---------- DATA IN THIS EXERCISE ----------

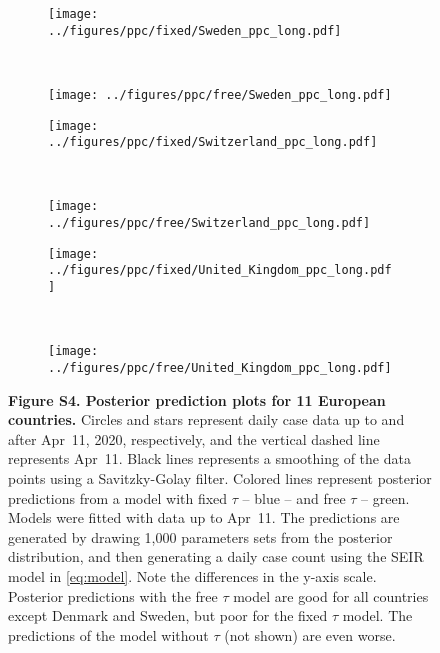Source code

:\documentclass[12pt]{extarticle}
\begin{document}
\begin{figure}
    \ContinuedFloat 
    \begin{subfigure}{0.45\textwidth}
        \texttt{[image: ../figures/ppc/fixed/Sweden\_ppc\_long.pdf]}
    \end{subfigure}
    ~
    \begin{subfigure}{0.45\textwidth}
        \texttt{[image: ../figures/ppc/free/Sweden\_ppc\_long.pdf]}
    \end{subfigure}
    \begin{subfigure}{0.45\textwidth}
        \texttt{[image: ../figures/ppc/fixed/Switzerland\_ppc\_long.pdf]}
    \end{subfigure}
    ~
    \begin{subfigure}{0.45\textwidth}
        \texttt{[image: ../figures/ppc/free/Switzerland\_ppc\_long.pdf]}
    \end{subfigure}
    \begin{subfigure}{0.45\textwidth}
        \texttt{[image: ../figures/ppc/fixed/United\_Kingdom\_ppc\_long.pdf]}
    \end{subfigure}
    ~
    \begin{subfigure}{0.45\textwidth}
        \texttt{[image: ../figures/ppc/free/United\_Kingdom\_ppc\_long.pdf]}
    \end{subfigure}
    \caption{
    \textbf{Figure S4. Posterior prediction plots for 11 European countries.}
    Circles and stars represent daily case data up to and after Apr~11, 2020, respectively, and the vertical dashed line represents Apr~11.
    Black lines represents a smoothing of the data points using a Savitzky-Golay filter. 
    Colored lines represent posterior predictions from a model with fixed $\tau$ -- blue -- and free $\tau$ -- green. Models were fitted with data up to Apr~11. The predictions are generated by drawing 1,000 parameters sets from the posterior distribution, and then generating a daily case count using the SEIR model in \autoref{eq:model}. Note the differences in the y-axis scale.
    Posterior predictions with the free $\tau$ model are good for all countries except Denmark and Sweden, but poor for the fixed $\tau$ model.
    The predictions of the model without $\tau$ (not shown) are even worse.
    }	
\end{figure}
\end{document}
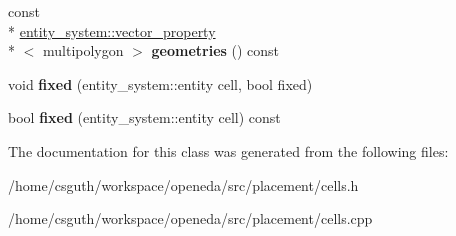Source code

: \begin{DoxyCompactItemize}
\item 
\hypertarget{classophidian_1_1placement_1_1cells_a0a45d3ff704cfdb98d0d2b532a991fac}{const \\*
\hyperlink{classophidian_1_1entity__system_1_1vector__property}{entity\-\_\-system\-::vector\-\_\-property}\\*
$<$ multipolygon $>$ {\bfseries geometries} () const }\label{classophidian_1_1placement_1_1cells_a0a45d3ff704cfdb98d0d2b532a991fac}

\item 
\hypertarget{classophidian_1_1placement_1_1cells_a4a8faf318911e68b8c00ca3759eb93ed}{void {\bfseries fixed} (entity\-\_\-system\-::entity cell, bool fixed)}\label{classophidian_1_1placement_1_1cells_a4a8faf318911e68b8c00ca3759eb93ed}

\item 
\hypertarget{classophidian_1_1placement_1_1cells_a924de0b1f359eb202edc3a4d3da7ab9f}{bool {\bfseries fixed} (entity\-\_\-system\-::entity cell) const }\label{classophidian_1_1placement_1_1cells_a924de0b1f359eb202edc3a4d3da7ab9f}

\end{DoxyCompactItemize}


The documentation for this class was generated from the following files\-:\begin{DoxyCompactItemize}
\item 
/home/csguth/workspace/openeda/src/placement/cells.\-h\item 
/home/csguth/workspace/openeda/src/placement/cells.\-cpp\end{DoxyCompactItemize}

----------

* **EXERCISE**: Lines above with "csguth" in them are the ones to copy.

* **SOLUTION TO THE PROBLEM**:
/home/csguth/workspace/openeda/src/placement/cells.\-h\item 
/home/csguth/workspace/openeda/src/placement/cells.\-cpp\end{DoxyCompactItemize}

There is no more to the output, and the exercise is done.